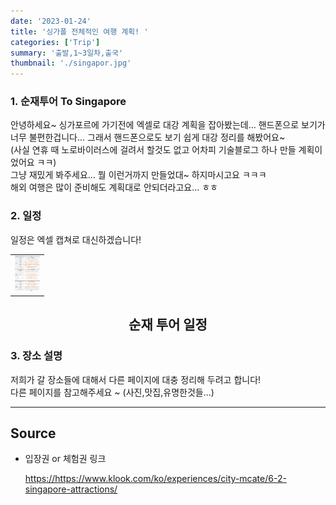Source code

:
 ```yaml
---
date: '2023-01-24'
title: '싱가폴 전체적인 여행 계획! '
categories: ['Trip']
summary: '출발,1~3일차,출국'
thumbnail: './singapor.jpg'
---
```


### 1. 순재투어 To Singapore

안녕하세요~ 싱가포르에 가기전에 엑셀로 대강 계획을 잡아봤는데...
핸드폰으로 보기가 너무 불편한겁니다...
그래서 핸드폰으로도 보기 쉽게 대강 정리를 해봤어요~  
(사실 연휴 때 노로바이러스에 걸려서 할것도 없고 어차피 기술블로그 하나 만들 계획이었어요 ㅋㅋ)  
그냥 재밌게 봐주세요... 뭘 이런거까지 만들었대~ 하지마시고요 ㅋㅋㅋ  
해외 여행은 많이 준비해도 계획대로 안되더라고요... ㅎㅎ

### 2. 일정

일정은 엑셀 캡쳐로 대신하겠습니다!

<table align="center">
   <tr>
    <td><img alt="exel" src="./schedule.png" width="40"/></td>
    </tr>
</table>
<h2 align="center">
  순재 투어 일정
</h2>

### 3. 장소 설명

저희가 갈 장소들에 대해서 다른 페이지에 대충 정리해 두려고 합니다!  
다른 페이지를 참고해주세요 ~
(사진,맛집,유명한것들...)

---

## Source

- 입장권 or 체험권 링크

  [<https://https://www.klook.com/ko/experiences/city-mcate/6-2-singapore-attractions/>](https://www.klook.com/ko/experiences/city-mcate/6-2-singapore-attractions/)
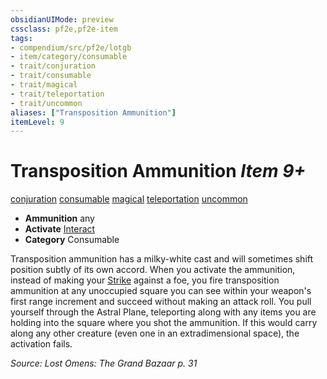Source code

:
 ```yaml
---
obsidianUIMode: preview
cssclass: pf2e,pf2e-item
tags:
- compendium/src/pf2e/lotgb
- item/category/consumable
- trait/conjuration
- trait/consumable
- trait/magical
- trait/teleportation
- trait/uncommon
aliases: ["Transposition Ammunition"]
itemLevel: 9
---
```

# Transposition Ammunition *Item 9+*  
[conjuration](../../../rules/traits/conjuration.md)  [consumable](../../../rules/traits/consumable.md)  [magical](../../../rules/traits/magical.md)  [teleportation](../../../rules/traits/teleportation.md)  [uncommon](../../../rules/traits/uncommon.md)  

- **Ammunition** any
- **Activate** [Interact](../../../rules/actions/interact.md)
- **Category** Consumable

Transposition ammunition has a milky-white cast and will sometimes shift position subtly of its own accord. When you activate the ammunition, instead of making your [Strike](../../../rules/actions/strike.md) against a foe, you fire transposition ammunition at any unoccupied square you can see within your weapon's first range increment and succeed without making an attack roll. You pull yourself through the Astral Plane, teleporting along with any items you are holding into the square where you shot the ammunition. If this would carry along any other creature (even one in an extradimensional space), the activation fails.

*Source: Lost Omens: The Grand Bazaar p. 31*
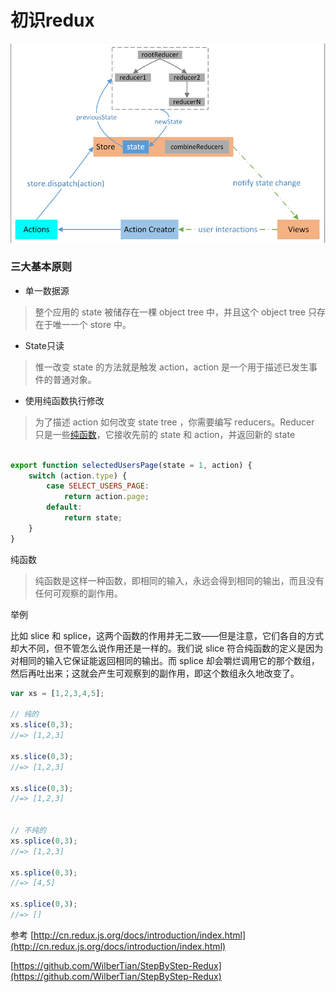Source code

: # 初识redux

![](img/redux结构图.png)

### 三大基本原则

* 单一数据源

> 整个应用的 state 被储存在一棵 object tree 中，并且这个 object tree 只存在于唯一一个 store 中。


* State只读

> 惟一改变 state 的方法就是触发 action，action 是一个用于描述已发生事件的普通对象。

* 使用纯函数执行修改

> 为了描述 action 如何改变 state tree ，你需要编写 reducers。Reducer 只是一些[纯函数]()，它接收先前的 state 和 action，并返回新的 state

``` javascript

export function selectedUsersPage(state = 1, action) {
    switch (action.type) {
        case SELECT_USERS_PAGE:
            return action.page;
        default:
            return state;
    }
}

```
纯函数

> 纯函数是这样一种函数，即相同的输入，永远会得到相同的输出，而且没有任何可观察的副作用。

举例

比如 slice 和 splice，这两个函数的作用并无二致——但是注意，它们各自的方式却大不同，但不管怎么说作用还是一样的。我们说 slice 符合纯函数的定义是因为对相同的输入它保证能返回相同的输出。而 splice 却会嚼烂调用它的那个数组，然后再吐出来；这就会产生可观察到的副作用，即这个数组永久地改变了。

``` js
var xs = [1,2,3,4,5];

// 纯的
xs.slice(0,3);
//=> [1,2,3]

xs.slice(0,3);
//=> [1,2,3]

xs.slice(0,3);
//=> [1,2,3]


// 不纯的
xs.splice(0,3);
//=> [1,2,3]

xs.splice(0,3);
//=> [4,5]

xs.splice(0,3);
//=> []

```

参考 [http://cn.redux.js.org/docs/introduction/index.html](http://cn.redux.js.org/docs/introduction/index.html)

[https://github.com/WilberTian/StepByStep-Redux](https://github.com/WilberTian/StepByStep-Redux)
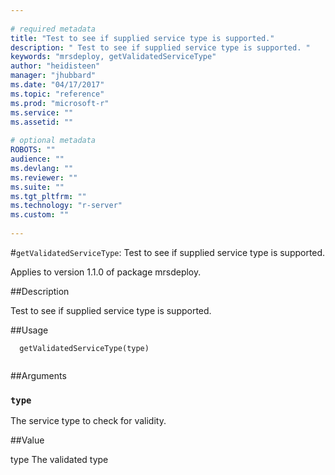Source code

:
 ```yaml
--- 
 
# required metadata 
title: "Test to see if supplied service type is supported." 
description: " Test to see if supplied service type is supported. " 
keywords: "mrsdeploy, getValidatedServiceType" 
author: "heidisteen" 
manager: "jhubbard" 
ms.date: "04/17/2017" 
ms.topic: "reference" 
ms.prod: "microsoft-r" 
ms.service: "" 
ms.assetid: "" 
 
# optional metadata 
ROBOTS: "" 
audience: "" 
ms.devlang: "" 
ms.reviewer: "" 
ms.suite: "" 
ms.tgt_pltfrm: "" 
ms.technology: "r-server" 
ms.custom: "" 
 
--- 
```

 
 
 
 
 #`getValidatedServiceType`: Test to see if supplied service type is supported.

 Applies to version 1.1.0 of package mrsdeploy.
 
 ##Description
 
Test to see if supplied service type is supported.
 
 
 ##Usage

```   
  getValidatedServiceType(type)
 
```
 
 ##Arguments

   
  
 ### `type`
 The service type to check for validity. 
  
 
 
 ##Value
 
type The validated type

:: WORK ITEM ::
Using the listing above, repeat word for word each line from the one with "그래서 핸드폰으로도 보기 쉽게 대강 정리를 해봤어요~" down to the one with "- **Ammunition** any", both included. Omit all pictures.

:: SOLUTION FOR THIS EXERCISE ::
그래서 핸드폰으로도 보기 쉽게 대강 정리를 해봤어요~  
(사실 연휴 때 노로바이러스에 걸려서 할것도 없고 어차피 기술블로그 하나 만들 계획이었어요 ㅋㅋ)  
그냥 재밌게 봐주세요... 뭘 이런거까지 만들었대~ 하지마시고요 ㅋㅋㅋ  
해외 여행은 많이 준비해도 계획대로 안되더라고요... ㅎㅎ

### 2. 일정

일정은 엑셀 캡쳐로 대신하겠습니다!

<table align="center">
   <tr>
    <td><img alt="exel" src="./schedule.png" width="40"/></td>
    </tr>
</table>
<h2 align="center">
  순재 투어 일정
</h2>

### 3. 장소 설명

저희가 갈 장소들에 대해서 다른 페이지에 대충 정리해 두려고 합니다!  
다른 페이지를 참고해주세요 ~
(사진,맛집,유명한것들...)

---

## Source

- 입장권 or 체험권 링크

  [<https://https://www.klook.com/ko/experiences/city-mcate/6-2-singapore-attractions/>](https://www.klook.com/ko/experiences/city-mcate/6-2-singapore-attractions/)
Source code

:
 ```yaml
---
obsidianUIMode: preview
cssclass: pf2e,pf2e-item
tags:
- compendium/src/pf2e/lotgb
- item/category/consumable
- trait/conjuration
- trait/consumable
- trait/magical
- trait/teleportation
- trait/uncommon
aliases: ["Transposition Ammunition"]
itemLevel: 9
---
```

# Transposition Ammunition *Item 9+*  
[conjuration](../../../rules/traits/conjuration.md)  [consumable](../../../rules/traits/consumable.md)  [magical](../../../rules/traits/magical.md)  [teleportation](../../../rules/traits/teleportation.md)  [uncommon](../../../rules/traits/uncommon.md)  

- **Ammunition** any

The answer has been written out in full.